Mitsotakis Demands Albania Respect Ethnic Greeks Rights

FILE - New Democracy leader Kyriakos Mitsotakis talks at ND's 12th Congress, in Athens, Dec. 14, 2018. (Photo by Eurokinissi/Yorgos Kontarinis)

ATHENS – After the death of a Greek man shot in a conflict with police, and rising tensions between the countries, Greece’s major opposition New Democracy leader Kyriakos Mitsotakis urged Albania to respect the rights of the Greek minority there.

In a veiled warning, Mitsotakis said Albania should remember it wants to join the European Union and will be weighed partially on the way it handles the rights of minorities, with Greece being able to otherwise veto Albania’s accession hopes.

“The message we send today to the neighboring country – with whom we always strive to have very good neighborly relations and respect – is unequivocal: Albania’s path toward the European Union and the European institutions is intrinsically linked to respect for the rights of the ethnic Greek minority,” Mitsotakis said. “This is something we will not back down on,” he said, according to Kathimerini.

He made his comments during a presentation of traditional Christmas songs at the party’s Athens headquarters by the Omonia Association of Albanian Greeks with Greece’s government earlier angered over the confiscation and demolition of houses of ethnic Greeks in the Himara area so developers could use the area for tourism projects.

He earlier had condemned Albania’s action and said he had sent a letter to the European Commission chief in charge of enlargement and opening accession talks, Johannes Hahn, to protest the “unacceptable” decision by Rama.

“The decision constitutes a direct violation of the Greek national minority’s human rights, and contravenes the European Convention on Human Rights,” Mitsotakis said.

Prime Minister Edi Rama, who had backed the police in the incident that led to the death of Konstantinos Katsifas, had planned to meet Greek Premier and Radical Left SYRIZA leader Alexis Tsipras in a bid to cool down simmering relations but then ordered the seizure of the properties.

The confiscated properties were swiftly sold off, partly to help tourism development in the area, upsetting the Greek Foreign Ministry – with the resignation of Nikos Kotzias, it is now headed by Tsipras technically – which said the confiscations were a violation of the European Convention of Human Rights and previous court rulings.

“Such actions are not consistent with the declared European aspirations of Albania and are contrary to its relevant obligations,” the statement said, noting that Albania wants to the join the European Union.

The Omonoia organization, which is representing the ethnic Greeks in the region, said that it would move to protect the rights and interests of the minority by using all legal means.

“Both the decision and the relevant proposed bill of law amount to a flagrant violation of human rights, including the rights of ownership of the Greek indigenous national minority in Albania.
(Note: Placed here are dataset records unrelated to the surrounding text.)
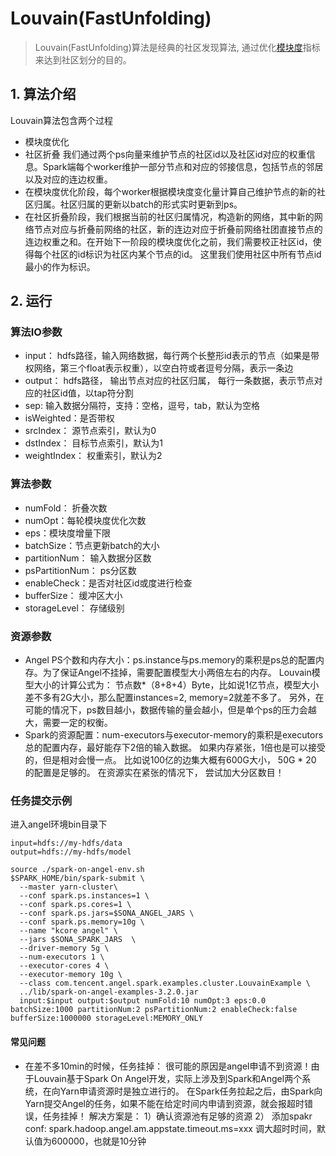 # Louvain(FastUnfolding)

> Louvain(FastUnfolding)算法是经典的社区发现算法, 通过优化[模块度](https://en.wikipedia.org/wiki/Modularity)指标来达到社区划分的目的。

## 1. 算法介绍
Louvain算法包含两个过程
 - 模块度优化
 - 社区折叠
我们通过两个ps向量来维护节点的社区id以及社区id对应的权重信息。Spark端每个worker维护一部分节点和对应的邻接信息，包括节点的邻居以及对应的连边权重。
- 在模块度优化阶段，每个worker根据模块度变化量计算自己维护节点的新的社区归属。社区归属的更新以batch的形式实时更新到ps。
- 在社区折叠阶段，我们根据当前的社区归属情况，构造新的网络，其中新的网络节点对应与折叠前网络的社区，新的连边对应于折叠前网络社团直接节点的连边权重之和。在开始下一阶段的模块度优化之前，我们需要校正社区id，使得每个社区的id标识为社区内某个节点的id。 这里我们使用社区中所有节点id最小的作为标识。

## 2. 运行

### 算法IO参数

- input： hdfs路径，输入网络数据，每行两个长整形id表示的节点（如果是带权网络，第三个float表示权重），以空白符或者逗号分隔，表示一条边
- output： hdfs路径， 输出节点对应的社区归属， 每行一条数据，表示节点对应的社区id值，以tap符分割
- sep: 输入数据分隔符，支持：空格，逗号，tab，默认为空格
- isWeighted：是否带权
- srcIndex： 源节点索引，默认为0
- dstIndex： 目标节点索引，默认为1
- weightIndex： 权重索引，默认为2

  
### 算法参数
- numFold： 折叠次数
- numOpt：每轮模块度优化次数
- eps：模块度增量下限
- batchSize：节点更新batch的大小
- partitionNum： 输入数据分区数
- psPartitionNum： ps分区数
- enableCheck：是否对社区id或度进行检查
- bufferSize： 缓冲区大小
- storageLevel： 存储级别
### 资源参数

  - Angel PS个数和内存大小：ps.instance与ps.memory的乘积是ps总的配置内存。为了保证Angel不挂掉，需要配置模型大小两倍左右的内存。 Louvain模型大小的计算公式为： 节点数*（8+8+4）Byte，比如说1亿节点，模型大小差不多有2G大小，那么配置instances=2, memory=2就差不多了。 另外，在可能的情况下，ps数目越小，数据传输的量会越小，但是单个ps的压力会越大，需要一定的权衡。
  - Spark的资源配置：num-executors与executor-memory的乘积是executors总的配置内存，最好能存下2倍的输入数据。 如果内存紧张，1倍也是可以接受的，但是相对会慢一点。 比如说100亿的边集大概有600G大小， 50G * 20 的配置是足够的。 在资源实在紧张的情况下， 尝试加大分区数目！

### 任务提交示例
进入angel环境bin目录下
```
input=hdfs://my-hdfs/data
output=hdfs://my-hdfs/model

source ./spark-on-angel-env.sh
$SPARK_HOME/bin/spark-submit \
  --master yarn-cluster\
  --conf spark.ps.instances=1 \
  --conf spark.ps.cores=1 \
  --conf spark.ps.jars=$SONA_ANGEL_JARS \
  --conf spark.ps.memory=10g \
  --name "kcore angel" \
  --jars $SONA_SPARK_JARS  \
  --driver-memory 5g \
  --num-executors 1 \
  --executor-cores 4 \
  --executor-memory 10g \
  --class com.tencent.angel.spark.examples.cluster.LouvainExample \
  ../lib/spark-on-angel-examples-3.2.0.jar
  input:$input output:$output numFold:10 numOpt:3 eps:0.0 batchSize:1000 partitionNum:2 psPartitionNum:2 enableCheck:false bufferSize:1000000 storageLevel:MEMORY_ONLY
```

#### 常见问题
- 在差不多10min的时候，任务挂掉： 很可能的原因是angel申请不到资源！由于Louvain基于Spark On Angel开发，实际上涉及到Spark和Angel两个系统，在向Yarn申请资源时是独立进行的。 在Spark任务拉起之后，由Spark向Yarn提交Angel的任务，如果不能在给定时间内申请到资源，就会报超时错误，任务挂掉！ 解决方案是： 1）确认资源池有足够的资源 2） 添加spakr conf: spark.hadoop.angel.am.appstate.timeout.ms=xxx 调大超时时间，默认值为600000，也就是10分钟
Such actions are not consistent with the declared European aspirations of Albania and are contrary to its relevant obligations,” the Greek response said.

“We call upon the government of Albania to rescind this decision and reconsider the law, ensuring that ownership deeds be immediately granted to all lawful owners without exception,” it added.

The number of ethnic Greeks in Albania was above 24,200 in the 2011 census, representing less than 1 percent of the total population.